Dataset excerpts
::::
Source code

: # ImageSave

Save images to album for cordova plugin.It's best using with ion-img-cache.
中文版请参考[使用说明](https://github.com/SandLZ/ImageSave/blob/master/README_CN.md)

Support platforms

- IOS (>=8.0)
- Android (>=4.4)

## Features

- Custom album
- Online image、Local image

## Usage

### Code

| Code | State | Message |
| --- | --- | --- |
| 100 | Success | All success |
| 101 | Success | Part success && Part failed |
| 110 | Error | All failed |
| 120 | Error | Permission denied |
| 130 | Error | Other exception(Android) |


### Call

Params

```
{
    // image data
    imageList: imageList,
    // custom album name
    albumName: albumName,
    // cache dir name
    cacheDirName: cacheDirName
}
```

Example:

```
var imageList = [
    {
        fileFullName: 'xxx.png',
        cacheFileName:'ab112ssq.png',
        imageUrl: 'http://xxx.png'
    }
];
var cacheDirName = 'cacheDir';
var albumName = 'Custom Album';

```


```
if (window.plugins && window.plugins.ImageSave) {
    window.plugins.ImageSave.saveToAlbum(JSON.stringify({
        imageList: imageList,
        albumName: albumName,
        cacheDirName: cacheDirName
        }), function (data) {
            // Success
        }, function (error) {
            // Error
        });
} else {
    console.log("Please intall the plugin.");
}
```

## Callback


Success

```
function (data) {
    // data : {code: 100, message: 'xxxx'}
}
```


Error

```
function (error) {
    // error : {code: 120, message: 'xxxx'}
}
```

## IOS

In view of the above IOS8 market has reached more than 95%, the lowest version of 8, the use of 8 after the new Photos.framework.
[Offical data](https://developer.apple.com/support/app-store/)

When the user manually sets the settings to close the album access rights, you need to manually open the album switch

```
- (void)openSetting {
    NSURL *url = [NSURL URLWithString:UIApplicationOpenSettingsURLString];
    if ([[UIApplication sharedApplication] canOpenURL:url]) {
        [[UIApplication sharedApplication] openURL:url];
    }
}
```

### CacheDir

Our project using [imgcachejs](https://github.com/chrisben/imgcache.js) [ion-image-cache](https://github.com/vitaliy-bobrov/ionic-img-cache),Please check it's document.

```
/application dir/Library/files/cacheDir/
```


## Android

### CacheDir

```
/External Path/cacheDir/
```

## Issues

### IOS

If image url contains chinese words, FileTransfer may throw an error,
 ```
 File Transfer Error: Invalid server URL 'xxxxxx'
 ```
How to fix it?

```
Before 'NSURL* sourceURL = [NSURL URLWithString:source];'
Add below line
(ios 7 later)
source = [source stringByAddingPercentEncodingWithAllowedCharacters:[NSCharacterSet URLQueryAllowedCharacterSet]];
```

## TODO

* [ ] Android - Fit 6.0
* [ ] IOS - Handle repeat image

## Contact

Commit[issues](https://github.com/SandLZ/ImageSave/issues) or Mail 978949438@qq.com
::::
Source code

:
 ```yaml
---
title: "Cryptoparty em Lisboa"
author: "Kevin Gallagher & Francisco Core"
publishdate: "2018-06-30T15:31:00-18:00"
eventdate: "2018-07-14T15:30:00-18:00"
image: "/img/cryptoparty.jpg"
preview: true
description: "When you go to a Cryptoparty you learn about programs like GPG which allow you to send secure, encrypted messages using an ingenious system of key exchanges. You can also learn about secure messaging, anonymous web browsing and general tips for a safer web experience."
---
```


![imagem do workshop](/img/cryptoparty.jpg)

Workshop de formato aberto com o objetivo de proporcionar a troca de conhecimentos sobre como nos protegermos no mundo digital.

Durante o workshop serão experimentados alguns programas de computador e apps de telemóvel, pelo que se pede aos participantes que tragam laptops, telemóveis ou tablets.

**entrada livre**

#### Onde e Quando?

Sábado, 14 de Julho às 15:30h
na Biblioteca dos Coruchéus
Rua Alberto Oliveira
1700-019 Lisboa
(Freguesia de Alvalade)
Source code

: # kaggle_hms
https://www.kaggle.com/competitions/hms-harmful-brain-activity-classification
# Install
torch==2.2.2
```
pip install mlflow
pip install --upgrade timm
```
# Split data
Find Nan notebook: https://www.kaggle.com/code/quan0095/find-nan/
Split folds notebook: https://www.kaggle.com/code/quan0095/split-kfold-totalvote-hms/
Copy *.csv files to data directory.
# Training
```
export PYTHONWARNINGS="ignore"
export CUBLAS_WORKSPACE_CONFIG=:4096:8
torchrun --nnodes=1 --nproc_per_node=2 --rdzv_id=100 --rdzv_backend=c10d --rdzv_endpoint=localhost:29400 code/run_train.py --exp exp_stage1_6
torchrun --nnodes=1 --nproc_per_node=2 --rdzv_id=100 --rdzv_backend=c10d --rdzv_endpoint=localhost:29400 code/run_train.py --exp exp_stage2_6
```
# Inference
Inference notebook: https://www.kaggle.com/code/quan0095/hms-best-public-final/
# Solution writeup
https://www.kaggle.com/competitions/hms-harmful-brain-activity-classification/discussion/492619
::::
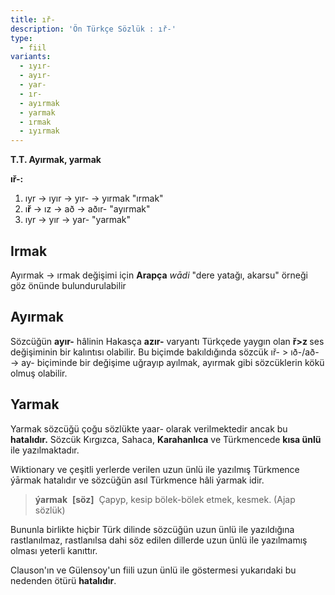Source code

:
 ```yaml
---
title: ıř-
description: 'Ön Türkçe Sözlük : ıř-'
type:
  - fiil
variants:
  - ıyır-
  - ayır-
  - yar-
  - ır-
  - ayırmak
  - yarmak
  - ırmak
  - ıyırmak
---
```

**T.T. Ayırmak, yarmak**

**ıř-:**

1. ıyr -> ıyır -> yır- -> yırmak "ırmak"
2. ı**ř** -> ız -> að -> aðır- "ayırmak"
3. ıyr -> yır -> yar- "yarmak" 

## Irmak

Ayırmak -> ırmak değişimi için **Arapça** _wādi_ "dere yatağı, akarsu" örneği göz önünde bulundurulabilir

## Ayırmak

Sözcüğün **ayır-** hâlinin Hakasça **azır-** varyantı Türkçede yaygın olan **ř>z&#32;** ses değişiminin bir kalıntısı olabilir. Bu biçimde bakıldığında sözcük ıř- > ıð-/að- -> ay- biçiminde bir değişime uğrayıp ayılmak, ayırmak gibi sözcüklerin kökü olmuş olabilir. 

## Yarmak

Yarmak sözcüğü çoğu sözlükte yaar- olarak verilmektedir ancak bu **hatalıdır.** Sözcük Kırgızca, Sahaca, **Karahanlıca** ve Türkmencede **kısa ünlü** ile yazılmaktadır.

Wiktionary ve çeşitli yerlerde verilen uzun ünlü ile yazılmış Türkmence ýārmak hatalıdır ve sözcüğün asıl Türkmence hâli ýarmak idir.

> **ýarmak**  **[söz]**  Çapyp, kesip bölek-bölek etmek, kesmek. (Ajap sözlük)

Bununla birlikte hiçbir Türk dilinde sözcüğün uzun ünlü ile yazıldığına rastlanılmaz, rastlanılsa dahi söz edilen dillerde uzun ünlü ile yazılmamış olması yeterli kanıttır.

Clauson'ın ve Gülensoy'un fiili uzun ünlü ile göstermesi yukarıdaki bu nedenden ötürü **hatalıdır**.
::::
**WHAT THIS TASK INVOLVES**
Copy word for word the stretch of entries above from the line that has "Ayırmak -> ırmak" through the line that has "Wiktionary ve çeşitli", both ends included, and nothing outside it.

**TASK ANSWER**
Ayırmak -> ırmak değişimi için **Arapça** _wādi_ "dere yatağı, akarsu" örneği göz önünde bulundurulabilir

## Ayırmak

Sözcüğün **ayır-** hâlinin Hakasça **azır-** varyantı Türkçede yaygın olan **ř>z&#32;** ses değişiminin bir kalıntısı olabilir. Bu biçimde bakıldığında sözcük ıř- > ıð-/að- -> ay- biçiminde bir değişime uğrayıp ayılmak, ayırmak gibi sözcüklerin kökü olmuş olabilir. 

## Yarmak

Yarmak sözcüğü çoğu sözlükte yaar- olarak verilmektedir ancak bu **hatalıdır.** Sözcük Kırgızca, Sahaca, **Karahanlıca** ve Türkmencede **kısa ünlü** ile yazılmaktadır.

Wiktionary ve çeşitli yerlerde verilen uzun ünlü ile yazılmış Türkmence ýārmak hatalıdır ve sözcüğün asıl Türkmence hâli ýarmak idir.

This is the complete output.